Will the prolific director win yet another Bear? Possibly the Golden one? His 33rd feature is more worthy of awards than many of his previous Berlinale-winning films…

Is this the year the Berlinale finally gives South Korean filmmaker Hong Sangsoo the top prize?

In the last five years, the prolific director has won four gongs: Silver Bear for Best Director in 2020 for The Woman Who Ran; Silver Bear for Best Screenplay in 2021 for Introduction; Silver Bear Grand Jury Prize in 2022 for The Novelist’s Film; and Silver Bear Grand Jury Prize in 2024 for A Traveler’s Needs.

Berlin juries just can’t get enough, and a Berlinale Competition line-up would seem apparently incomplete without a Hong joint. The lunatic drive to constantly put his films up for awards seems to be pointing in one direction: the festival really wants to give him the Golden Bear once and for all. And as groan-worthy as it has become to witness his patronage-levels of inclusion in Competition, there is a strong case to be made for Geu jayeoni nege mworago hani (What Does that Nature Say to You) winning the top ursine this year.

We’d rather The Blue Trailwin it, but it can’t be denied that unlike his last three films, which felt like the director was cranking out on auto-pilot and indulging in all the Hong hallmarks (casual chats, soju a-go-go, plenty of meandering artists complaining), his 33rd feature is a deftly scripted and properly layered affair. With all the trimmings, naturally.

Written, shot edited, sound designed, produced and directed by Hong, it starts with struggling thirty-something poet Donghwa (Ha Seongguk) driving his girlfriend of three years, Junhee (Kang Soyi) from Seoul to her parents’ home outside Icheon. There, he discovers that her family house is bigger and fancier than he’d assumed. A chance encounter with Junhee’s father Oryeong (Kwon Haehyo) in the driveway turns the casual drop-off into a lengthy day with the whole family. Everything goes swimmingly with the father and the sister, but small cracks start to come to light as the day progresses, culminating in a signature drunken outburst during a home-cooked dinner with the mother Sunhee (Cho Yunhee), who also writes poetry.

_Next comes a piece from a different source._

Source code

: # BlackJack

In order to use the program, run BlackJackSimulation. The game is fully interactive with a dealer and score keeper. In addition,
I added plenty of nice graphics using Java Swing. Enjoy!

Essentially, it’s Hong does Meet The Parents, and it’s by far his most accomplished film since The Woman Who Ran.

In telling the story of a family slyly vetting a suitor, Hong addresses the role of the artist in contemporary society and the economic anxieties that entails, as well as the unspoken gripes within families – specifically Donghwa’s own successful father, who seems to fuel within him a tension about his life and privilege. Since the film is shot in a deliberately casual, lo-res style that mimics the soft-focus in which Donghwa sees the world without his glasses, the audience are confronted with his headspace.

It’s hard not to see the character as a cypher for the director, who was born into a filmmaking family, and the way Hong candidly stages this would-be-artist having to face up to himself and what he considers to be his full-fledged calling is not only thought-provoking but often endearingly funny.

There are repeated jokes about Donghwa’s old car, his “artistic” moustache, and the third act in particular is highly entertaining – highlights being the in soju veritas dinner moment (“well, he completely flunked the alcohol test”) and the withering post-mortem about the potential son-in-law, conducted by the direct mother and the affable father. Both Kwon Haehyo and Cho Yunhee run away with it.

“A life spent pursuing beauty is great… right?” asks Donghwa, clearly trying to reassure himself.

It is great and worth pursuing, even if you have to address whether you may be guilty of indulging in overly romantic notions instead of truly connecting to your surroundings.

And what about a life spent pursuing the Golden Bear?

We’ll find out on results night this weekend.

What Does That Nature Say to You premiers at the 75th Berlinale in Competition.